学部・大学院・専門職大学院

授業特別協力者(ゲストスピーカー)報告

授業科目

演習Ⅰ, 演習Ⅱ(清水克洋先生)

授業日

2016年11月24日 (木曜日)

授業場所

授業教室(5709教室)

履修人員

20名

授業実施結果

山本泰之氏は、2012年3月本田技研工業株式会社(ホンダ)に、バイク部門採用で入社し、現在、株式会社ホンダモーターサイクルジャパン営業部 販売課において、エリアスタッフとして働いている。ホンダの経営戦略において、創業の出発点である二輪車をどのように位置づけてゆくのか。それを実現するための組織、雇用の在り方について講義してもらうことを、授業目的とした。
まず、山本氏の入社後約4年半の経歴と、それを通じた(株)ホンダにおける雇用の在り方についての紹介がなされた。氏は、研修の後に、二輪の海外営業、すなわち、ブラジルをはじめ、南米現地法人の営業サポートに携わった。その後、二輪車輸出業務、さらに、現地法人サポートの経験を生かした業務標準化プロジェクトを担当した後、子会社である株式会社ホンダモーターサイクルジャパンに出向して、国内での二輪車の販売営業を行っている。

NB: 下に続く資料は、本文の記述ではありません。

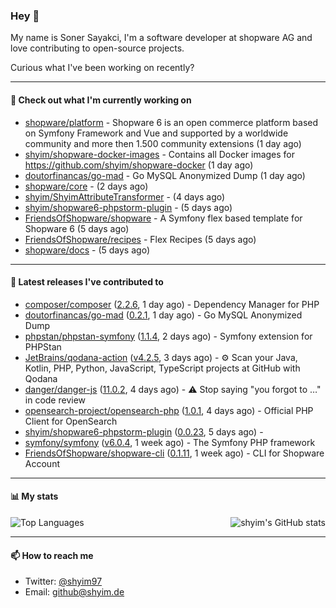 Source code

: ### Hey 👋

My name is Soner Sayakci, I'm a software developer at shopware AG and love contributing to open-source projects.

Curious what I've been working on recently?

---

#### 👷 Check out what I'm currently working on

- [shopware/platform](https://github.com/shopware/platform) - Shopware 6 is an open commerce platform based on Symfony Framework and Vue and supported by a worldwide community and more then 1.500 community extensions (1 day ago)
- [shyim/shopware-docker-images](https://github.com/shyim/shopware-docker-images) - Contains all Docker images for https://github.com/shyim/shopware-docker (1 day ago)
- [doutorfinancas/go-mad](https://github.com/doutorfinancas/go-mad) - Go MySQL Anonymized Dump (1 day ago)
- [shopware/core](https://github.com/shopware/core) -  (2 days ago)
- [shyim/ShyimAttributeTransformer](https://github.com/shyim/ShyimAttributeTransformer) -  (4 days ago)
- [shyim/shopware6-phpstorm-plugin](https://github.com/shyim/shopware6-phpstorm-plugin) -  (5 days ago)
- [FriendsOfShopware/shopware](https://github.com/FriendsOfShopware/shopware) - A Symfony flex based template for Shopware 6 (5 days ago)
- [FriendsOfShopware/recipes](https://github.com/FriendsOfShopware/recipes) - Flex Recipes (5 days ago)
- [shopware/docs](https://github.com/shopware/docs) -  (5 days ago)

---

#### 🔭 Latest releases I've contributed to

- [composer/composer](https://github.com/composer/composer) ([2.2.6](https://github.com/composer/composer/releases/tag/2.2.6), 1 day ago) - Dependency Manager for PHP
- [doutorfinancas/go-mad](https://github.com/doutorfinancas/go-mad) ([0.2.1](https://github.com/doutorfinancas/go-mad/releases/tag/0.2.1), 1 day ago) - Go MySQL Anonymized Dump
- [phpstan/phpstan-symfony](https://github.com/phpstan/phpstan-symfony) ([1.1.4](https://github.com/phpstan/phpstan-symfony/releases/tag/1.1.4), 2 days ago) - Symfony extension for PHPStan
- [JetBrains/qodana-action](https://github.com/JetBrains/qodana-action) ([v4.2.5](https://github.com/JetBrains/qodana-action/releases/tag/v4.2.5), 3 days ago) - ⚙️ Scan your Java, Kotlin, PHP, Python, JavaScript, TypeScript projects at GitHub with Qodana
- [danger/danger-js](https://github.com/danger/danger-js) ([11.0.2](https://github.com/danger/danger-js/releases/tag/11.0.2), 4 days ago) - ⚠️ Stop saying &#34;you forgot to …&#34; in code review
- [opensearch-project/opensearch-php](https://github.com/opensearch-project/opensearch-php) ([1.0.1](https://github.com/opensearch-project/opensearch-php/releases/tag/1.0.1), 4 days ago) - Official PHP Client for OpenSearch
- [shyim/shopware6-phpstorm-plugin](https://github.com/shyim/shopware6-phpstorm-plugin) ([0.0.23](https://github.com/shyim/shopware6-phpstorm-plugin/releases/tag/0.0.23), 5 days ago) - 
- [symfony/symfony](https://github.com/symfony/symfony) ([v6.0.4](https://github.com/symfony/symfony/releases/tag/v6.0.4), 1 week ago) - The Symfony PHP framework
- [FriendsOfShopware/shopware-cli](https://github.com/FriendsOfShopware/shopware-cli) ([0.1.11](https://github.com/FriendsOfShopware/shopware-cli/releases/tag/0.1.11), 1 week ago) - CLI for Shopware Account

---

#### 📊 My stats

<img align="right" alt="shyim's GitHub stats" src="https://github-readme-stats.vercel.app/api?username=shyim&count_private=1&show_icons=true&" />

![Top Languages](https://github-readme-stats.vercel.app/api/top-langs/?username=shyim)

---

#### 📫 How to reach me

- Twitter: [@shyim97](https://twitter.com/shyim97)
- Email: [github@shyim.de](mailto://github@shyim.de)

氏によると、ホンダはこのような形で若いうちから様々な業務に携わることを通じて社員の成長を促している。ただし、氏の場合少し配置転換が頻繁であるとのことであった。また、氏の積極性もあるが、入社後すぐに、責任のある仕事を任せられることがホンダの特徴であるとされた。現在の、国内営業の仕事に関わって、二輪市場における、ハーレー・ダビットソンや、それに追随するカワサキのコンセプト重視、販売店のディーラー化の成功に対して、ホンダが遅れをとっており、そのことの打開策を探るのが氏の課題であることが紹介された。
参加者(ゼミ生19名、ゼミ生以外1名)から、山本氏の就職活動、ホンダにおける雇用の実態などについて質問が出され、それに対する回答の形で、報告が補足された。とくに、ホンダにおいては、年功昇進システムが維持されていることから、氏の実績に基づく評価要求が抑えられ、転職を模索した時期もあったことが紹介された。実際に、転職が高い比率であることも指摘された。他方、労働時間等については、36協定に基づく30時間の残業が厳格に守られており、午後9時以降は強制的に退社させられ、仕事の持ち帰りも認められないこと、有給休暇取得が100%であること、これらの点で、ホンダは働き方の1つの典型であることも指摘された。 総じて、日本の大企業における若い社員の働き方、あるいは、働かせ方についての興味深い報告と質疑となった。二輪市場の今後の在り方、そこでのホンダの戦略については、質問は出なったが、参加者も十分納得した説明を聞けた。授業目的を達成できたと考える。